Le ton de l'ouvrage est surprenant. Ce n'est pas le roman ou le lecteur ressentira constamment ce que vivent le tueur, la victime, l'ambiance « Hitchcockienne ». Non rien à voir. En plus du style journalistique, le plus important sera l'impression de prise de vue d'une caméra comme pour un reportage. C'est la patte de l'auteur. Imagé. Je pense à « The killing », qui est un livre repris d'une série à succès. le volume, l'intégrale, n'est rien de moins que le rassemblement de scénarios. Cela donne un résultat moins concluant que «
Sale temps pour le pays ». Avis purement personnel. le premier, était trop découpé, commercial et celui-ci, juste à bonne dose et réaliste. C'est peut-être deux genres à ne pas comparer ? le lecteur ressentira très fort la passion de
Michaël Mention sur ces 70ies. Certains seront peut-être gênés par l'usage régulier d'anglicisme. Un détail facile à contrer en utilisant « Reverso » sur le net, traduction automatique.

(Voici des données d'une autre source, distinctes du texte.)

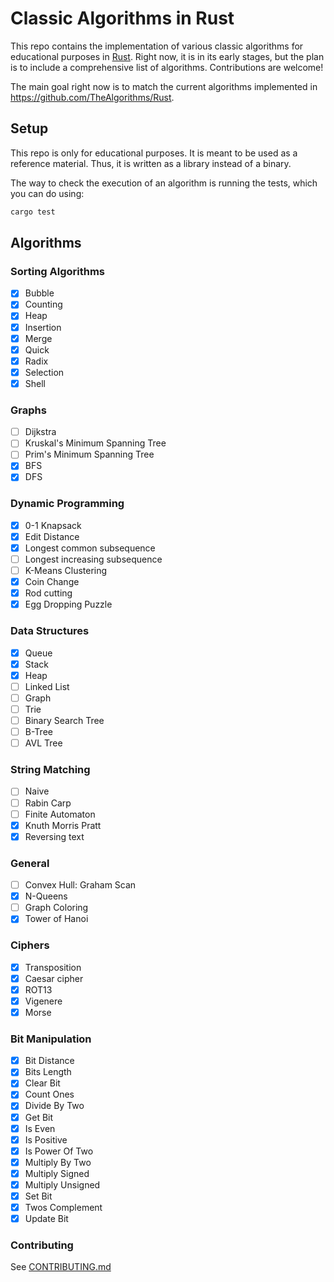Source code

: # Classic Algorithms in Rust

This repo contains the implementation of various classic algorithms for
educational purposes in [Rust](https://www.rust-lang.org/). Right now, it is
in its early stages, but the plan is to include a comprehensive list of
algorithms. Contributions are welcome!

The main goal right now is to match the current algorithms implemented in
https://github.com/TheAlgorithms/Rust.

## Setup

This repo is only for educational purposes. It is meant to be used as a
reference material. Thus, it is written as a library instead of a binary.

The way to check the execution of an algorithm is running the tests,
which you can do using:

```bash
cargo test
```

## Algorithms

### Sorting Algorithms

- [x] Bubble
- [x] Counting
- [x] Heap
- [x] Insertion
- [x] Merge
- [x] Quick
- [x] Radix
- [x] Selection
- [x] Shell

### Graphs

- [ ] Dijkstra
- [ ] Kruskal's Minimum Spanning Tree
- [ ] Prim's Minimum Spanning Tree
- [x] BFS
- [x] DFS  

### Dynamic Programming

- [x] 0-1 Knapsack
- [x] Edit Distance
- [x] Longest common subsequence
- [ ] Longest increasing subsequence
- [ ] K-Means Clustering
- [x] Coin Change
- [x] Rod cutting
- [x] Egg Dropping Puzzle

### Data Structures

- [x] Queue
- [x] Stack
- [x] Heap
- [ ] Linked List
- [ ] Graph
- [ ] Trie
- [ ] Binary Search Tree
- [ ] B-Tree
- [ ] AVL Tree

### String Matching

- [ ] Naive
- [ ] Rabin Carp
- [ ] Finite Automaton
- [x] Knuth Morris Pratt
- [x] Reversing text

### General

- [ ] Convex Hull: Graham Scan
- [x] N-Queens
- [ ] Graph Coloring
- [x] Tower of Hanoi

### Ciphers

- [x] Transposition
- [x] Caesar cipher
- [x] ROT13
- [x] Vigenere
- [x] Morse

### Bit Manipulation

- [x] Bit Distance
- [x] Bits Length
- [x] Clear Bit
- [x] Count Ones
- [x] Divide By Two
- [x] Get Bit
- [x] Is Even
- [x] Is Positive
- [x] Is Power Of Two
- [x] Multiply By Two
- [x] Multiply Signed
- [x] Multiply Unsigned
- [x] Set Bit
- [x] Twos Complement
- [x] Update Bit

### Contributing

See [CONTRIBUTING.md](./CONTRIBUTING.md)
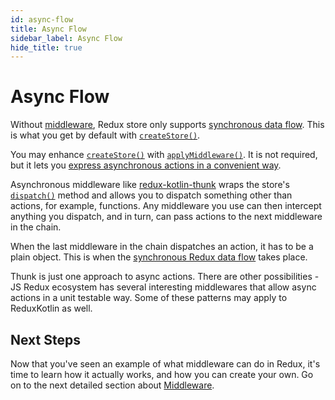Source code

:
 ```yaml
---
id: async-flow
title: Async Flow
sidebar_label: Async Flow
hide_title: true
---
```


# Async Flow

Without [middleware](Middleware.md), Redux store only supports 
[synchronous data flow](../basics/DataFlow.md). This is what you get by default with 
[`createStore()`](../api/createStore.md).

You may enhance [`createStore()`](../api/createStore.md) with 
[`applyMiddleware()`](../api/applyMiddleware.md). It is not required, but it lets you 
[express asynchronous actions in a convenient way](AsyncActions.md).

Asynchronous middleware like [redux-kotlin-thunk](https://github.com/reduxkotlin/redux-kotlin-thunk)
wraps the store's [`dispatch()`](../api/Store.md#dispatchaction) method and allows you to dispatch 
something other than actions, for example, functions. Any middleware you use can then intercept 
anything you dispatch, and in turn, can pass actions to the next middleware in the chain.

When the last middleware in the chain dispatches an action, it has to be a plain object. This is 
when the [synchronous Redux data flow](../basics/DataFlow.md) takes place.

Thunk is just one approach to async actions.  There are other possibilities - JS Redux ecosystem has
several interesting middlewares that allow async actions in a unit testable way. Some of these 
patterns may apply to ReduxKotlin as well.

## Next Steps

Now that you've seen an example of what middleware can do in Redux, it's time to learn how it
actually works, and how you can create your own. Go on to the next detailed section about
[Middleware](Middleware.md).
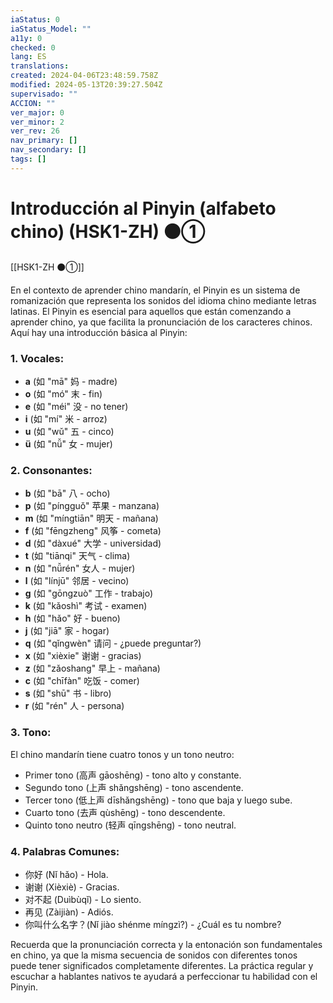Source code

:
 ```yaml
---
iaStatus: 0
iaStatus_Model: ""
a11y: 0
checked: 0
lang: ES
translations: 
created: 2024-04-06T23:48:59.758Z
modified: 2024-05-13T20:39:27.504Z
supervisado: ""
ACCION: ""
ver_major: 0
ver_minor: 2
ver_rev: 26
nav_primary: []
nav_secondary: []
tags: []
---
```

# Introducción al Pinyin (alfabeto chino) (HSK1-ZH) ⚫①

[[HSK1-ZH ⚫①]]

En el contexto de aprender chino mandarín, el Pinyin es un sistema de romanización que representa los sonidos del idioma chino mediante letras latinas. El Pinyin es esencial para aquellos que están comenzando a aprender chino, ya que facilita la pronunciación de los caracteres chinos. Aquí hay una introducción básica al Pinyin:

### 1. **Vocales:**

- **a** (如 "mā" 妈 - madre)
- **o** (如 "mó" 末 - fin)
- **e** (如 "méi" 没 - no tener)
- **i** (如 "mí" 米 - arroz)
- **u** (如 "wǔ" 五 - cinco)
- **ü** (如 "nǚ" 女 - mujer)

### 2. **Consonantes:**

- **b** (如 "bā" 八 - ocho)
- **p** (如 "píngguǒ" 苹果 - manzana)
- **m** (如 "míngtiān" 明天 - mañana)
- **f** (如 "fēngzheng" 风筝 - cometa)
- **d** (如 "dàxué" 大学 - universidad)
- **t** (如 "tiānqi" 天气 - clima)
- **n** (如 "nǚrén" 女人 - mujer)
- **l** (如 "línjū" 邻居 - vecino)
- **g** (如 "gōngzuò" 工作 - trabajo)
- **k** (如 "kǎoshì" 考试 - examen)
- **h** (如 "hǎo" 好 - bueno)
- **j** (如 "jiā" 家 - hogar)
- **q** (如 "qǐngwèn" 请问 - ¿puede preguntar?)
- **x** (如 "xièxie" 谢谢 - gracias)
- **z** (如 "zǎoshang" 早上 - mañana)
- **c** (如 "chīfàn" 吃饭 - comer)
- **s** (如 "shū" 书 - libro)
- **r** (如 "rén" 人 - persona)

### 3. **Tono:**
El chino mandarín tiene cuatro tonos y un tono neutro:
- Primer tono (高声 gāoshēng) - tono alto y constante.
- Segundo tono (上声 shǎngshēng) - tono ascendente.
- Tercer tono (低上声 dīshǎngshēng) - tono que baja y luego sube.
- Cuarto tono (去声 qùshēng) - tono descendente.
- Quinto tono neutro (轻声 qīngshēng) - tono neutral.

### 4. **Palabras Comunes:**

- 你好 (Nǐ hǎo) - Hola.
- 谢谢 (Xièxiè) - Gracias.
- 对不起 (Duìbùqǐ) - Lo siento.
- 再见 (Zàijiàn) - Adiós.
- 你叫什么名字？(Nǐ jiào shénme míngzì?) - ¿Cuál es tu nombre?

Recuerda que la pronunciación correcta y la entonación son fundamentales en chino, ya que la misma secuencia de sonidos con diferentes tonos puede tener significados completamente diferentes. La práctica regular y escuchar a hablantes nativos te ayudará a perfeccionar tu habilidad con el Pinyin.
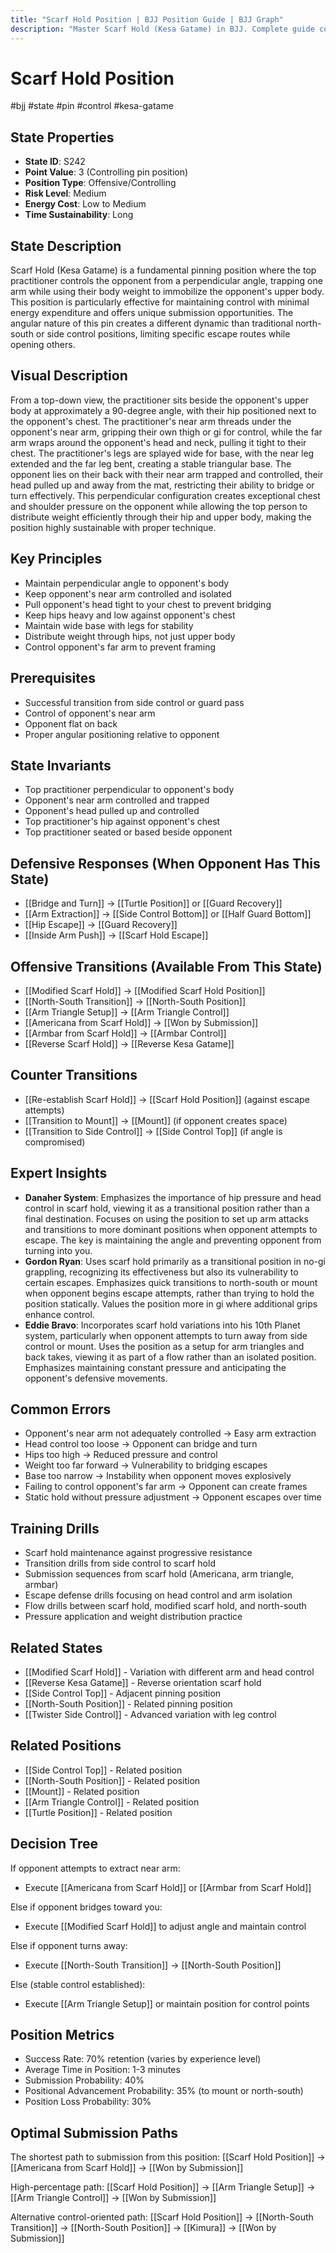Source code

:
 ```yaml
---
title: "Scarf Hold Position | BJJ Position Guide | BJJ Graph"
description: "Master Scarf Hold (Kesa Gatame) in BJJ. Complete guide covering control, transitions, and submissions. Success rates: Beginner 60%, Intermediate 75%, Advanced 85%."
---
```




<!-- Schema Markup for SEO -->
<script type="application/ld+json">
{
  "@context": "https://schema.org",
  "@type": "HowTo",
  "name": "How to Use Scarf Hold Position in BJJ",
  "description": "Complete guide to executing techniques and transitions from Scarf Hold Position.",
  "step": [
    {
      "@type": "HowToStep",
      "name": "Execute North-South Transition",
      "text": "From this position, transition to North-South position for additional control.",
      "position": 1
    },
    {
      "@type": "HowToStep",
      "name": "Execute Modified Scarf Hold",
      "text": "Adjust position to modified scarf hold for better submission opportunities.",
      "position": 2
    },
    {
      "@type": "HowToStep",
      "name": "Execute Americana from Scarf Hold",
      "text": "From this position, attack the near arm with Americana submission.",
      "position": 3
    },
    {
      "@type": "HowToStep",
      "name": "Execute Arm Triangle",
      "text": "From this position, transition to arm triangle control.",
      "position": 4
    },
    {
      "@type": "HowToStep",
      "name": "Execute Armbar from Scarf Hold",
      "text": "From this position, attack the far arm with armbar.",
      "position": 5
    }
  ],
  "tool": [
    "BJJ Gi or No-Gi attire",
    "Training partner",
    "Mat space"
  ],
  "totalTime": "PT5M"
}
</script>
<script type="application/ld+json">
{
  "@context": "https://schema.org",
  "@type": "BreadcrumbList",
  "itemListElement": [
    {
      "@type": "ListItem",
      "position": 1,
      "name": "Home",
      "item": "https://bjjgraph.com/"
    },
    {
      "@type": "ListItem",
      "position": 2,
      "name": "Positions",
      "item": "https://bjjgraph.com/positions/"
    },
    {
      "@type": "ListItem",
      "position": 3,
      "name": "Scarf Hold Position",
      "item": "https://bjjgraph.com/positions/scarf-hold-position"
    }
  ]
}
</script>



<script type="application/ld+json">
{
  "@context": "https://schema.org",
  "@type": "WebPage",
  "name": "Scarf Hold Position",
  "description": "Master Scarf Hold (Kesa Gatame) in BJJ. Complete guide covering control, transitions, and submissions. Success rates: Beginner 60%, Intermediate 75%, Advanced 85%.",
  "url": "https://bjjgraph.com/positions/scarf-hold-position",
  "isPartOf": {
    "@type": "WebSite",
    "name": "BJJ Graph",
    "url": "https://bjjgraph.com"
  }
}
</script>

# Scarf Hold Position
#bjj #state #pin #control #kesa-gatame

## State Properties
- **State ID**: S242
- **Point Value**: 3 (Controlling pin position)
- **Position Type**: Offensive/Controlling
- **Risk Level**: Medium
- **Energy Cost**: Low to Medium
- **Time Sustainability**: Long

## State Description
Scarf Hold (Kesa Gatame) is a fundamental pinning position where the top practitioner controls the opponent from a perpendicular angle, trapping one arm while using their body weight to immobilize the opponent's upper body. This position is particularly effective for maintaining control with minimal energy expenditure and offers unique submission opportunities. The angular nature of this pin creates a different dynamic than traditional north-south or side control positions, limiting specific escape routes while opening others.

## Visual Description

From a top-down view, the practitioner sits beside the opponent's upper body at approximately a 90-degree angle, with their hip positioned next to the opponent's chest. The practitioner's near arm threads under the opponent's near arm, gripping their own thigh or gi for control, while the far arm wraps around the opponent's head and neck, pulling it tight to their chest. The practitioner's legs are splayed wide for base, with the near leg extended and the far leg bent, creating a stable triangular base. The opponent lies on their back with their near arm trapped and controlled, their head pulled up and away from the mat, restricting their ability to bridge or turn effectively. This perpendicular configuration creates exceptional chest and shoulder pressure on the opponent while allowing the top person to distribute weight efficiently through their hip and upper body, making the position highly sustainable with proper technique.

## Key Principles
- Maintain perpendicular angle to opponent's body
- Keep opponent's near arm controlled and isolated
- Pull opponent's head tight to your chest to prevent bridging
- Keep hips heavy and low against opponent's chest
- Maintain wide base with legs for stability
- Distribute weight through hips, not just upper body
- Control opponent's far arm to prevent framing

## Prerequisites
- Successful transition from side control or guard pass
- Control of opponent's near arm
- Opponent flat on back
- Proper angular positioning relative to opponent

## State Invariants
- Top practitioner perpendicular to opponent's body
- Opponent's near arm controlled and trapped
- Opponent's head pulled up and controlled
- Top practitioner's hip against opponent's chest
- Top practitioner seated or based beside opponent

## Defensive Responses (When Opponent Has This State)
- [[Bridge and Turn]] → [[Turtle Position]] or [[Guard Recovery]]
- [[Arm Extraction]] → [[Side Control Bottom]] or [[Half Guard Bottom]]
- [[Hip Escape]] → [[Guard Recovery]]
- [[Inside Arm Push]] → [[Scarf Hold Escape]]

## Offensive Transitions (Available From This State)
- [[Modified Scarf Hold]] → [[Modified Scarf Hold Position]]
- [[North-South Transition]] → [[North-South Position]]
- [[Arm Triangle Setup]] → [[Arm Triangle Control]]
- [[Americana from Scarf Hold]] → [[Won by Submission]]
- [[Armbar from Scarf Hold]] → [[Armbar Control]]
- [[Reverse Scarf Hold]] → [[Reverse Kesa Gatame]]

## Counter Transitions
- [[Re-establish Scarf Hold]] → [[Scarf Hold Position]] (against escape attempts)
- [[Transition to Mount]] → [[Mount]] (if opponent creates space)
- [[Transition to Side Control]] → [[Side Control Top]] (if angle is compromised)

## Expert Insights
- **Danaher System**: Emphasizes the importance of hip pressure and head control in scarf hold, viewing it as a transitional position rather than a final destination. Focuses on using the position to set up arm attacks and transitions to more dominant positions when opponent attempts to escape. The key is maintaining the angle and preventing opponent from turning into you.
- **Gordon Ryan**: Uses scarf hold primarily as a transitional position in no-gi grappling, recognizing its effectiveness but also its vulnerability to certain escapes. Emphasizes quick transitions to north-south or mount when opponent begins escape attempts, rather than trying to hold the position statically. Values the position more in gi where additional grips enhance control.
- **Eddie Bravo**: Incorporates scarf hold variations into his 10th Planet system, particularly when opponent attempts to turn away from side control or mount. Uses the position as a setup for arm triangles and back takes, viewing it as part of a flow rather than an isolated position. Emphasizes maintaining constant pressure and anticipating the opponent's defensive movements.

## Common Errors
- Opponent's near arm not adequately controlled → Easy arm extraction
- Head control too loose → Opponent can bridge and turn
- Hips too high → Reduced pressure and control
- Weight too far forward → Vulnerability to bridging escapes
- Base too narrow → Instability when opponent moves explosively
- Failing to control opponent's far arm → Opponent can create frames
- Static hold without pressure adjustment → Opponent escapes over time

## Training Drills
- Scarf hold maintenance against progressive resistance
- Transition drills from side control to scarf hold
- Submission sequences from scarf hold (Americana, arm triangle, armbar)
- Escape defense drills focusing on head control and arm isolation
- Flow drills between scarf hold, modified scarf hold, and north-south
- Pressure application and weight distribution practice

## Related States
- [[Modified Scarf Hold]] - Variation with different arm and head control
- [[Reverse Kesa Gatame]] - Reverse orientation scarf hold
- [[Side Control Top]] - Adjacent pinning position
- [[North-South Position]] - Related pinning position
- [[Twister Side Control]] - Advanced variation with leg control

## Related Positions

- [[Side Control Top]] - Related position
- [[North-South Position]] - Related position
- [[Mount]] - Related position
- [[Arm Triangle Control]] - Related position
- [[Turtle Position]] - Related position

## Decision Tree
If opponent attempts to extract near arm:
- Execute [[Americana from Scarf Hold]] or [[Armbar from Scarf Hold]]

Else if opponent bridges toward you:
- Execute [[Modified Scarf Hold]] to adjust angle and maintain control

Else if opponent turns away:
- Execute [[North-South Transition]] → [[North-South Position]]

Else (stable control established):
- Execute [[Arm Triangle Setup]] or maintain position for control points

## Position Metrics
- Success Rate: 70% retention (varies by experience level)
- Average Time in Position: 1-3 minutes
- Submission Probability: 40%
- Positional Advancement Probability: 35% (to mount or north-south)
- Position Loss Probability: 30%

## Optimal Submission Paths
The shortest path to submission from this position:
[[Scarf Hold Position]] → [[Americana from Scarf Hold]] → [[Won by Submission]]

High-percentage path:
[[Scarf Hold Position]] → [[Arm Triangle Setup]] → [[Arm Triangle Control]] → [[Won by Submission]]

Alternative control-oriented path:
[[Scarf Hold Position]] → [[North-South Transition]] → [[North-South Position]] → [[Kimura]] → [[Won by Submission]]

Pour les personnages, seulement deux ressortent plus que les autres. Georges Knox et son collègue Mark Burstyn. Malgré tout, les autres personnages, secondaires, appartiennent à la fresque d'une image chaotique. Même s'il n'y en a que pour Georges en grande partie (le seul dont on peut le plus ressentir l'intelligence émotionnelle hors caméra) et pour le Yorkshire de l'Ouest. Comme les uns dépendent des autres et qu'il y a toujours un ou deux acteurs principaux dans un film, le tout donne un ensemble cohérent.
J'avais dit que Mr Mention nous téléportait dans une autre époque. Au point qu'on le retrouve dans l'histoire à deux reprises au moins.
La première, c'est quand l'inspecteur Cain écrit un roman sur son temps de pause. P132 « C'est déjà assez dur d'écrire et d'y croire ». Ce roman est la bouffée d'oxygène nécessaire pour ne pas perdre pied. C'est le quotidien de l'auteur. Vous retrouverez ce type de message dans «
Maison fondée en 1959 » paru aux Éditions Fantascope. Dans lequel il est question de comprendre ce que vit l'écrivain et d'autres artistes dans leur quotidien. Où souvent, ces métiers sont classés « hobbies » plus qu'autres choses. Un autre détail. le roman de Cain, "Hunderhell" est l'histoire d'un sou marin allemand en 1944. Lien automatique avec le roman de M Mention «
Unter Blechkoller » paru aux Éditions Fantascope. Où il s'agit également d'une histoire de sous marin allemand en 1944, le U-2402.
La deuxième apparition directe cette fois. Amusante. L'auteur intervient en « chair et en os » en tant que journaliste pour le journal "Le Monde".
Pour conclure, c'est un roman noir, un polar, un bout d'histoire. C'est très instructif, bien éclairé, pas trop dense, étonnant. Mon premier vrai Rivages/Noir que je conseille vivement.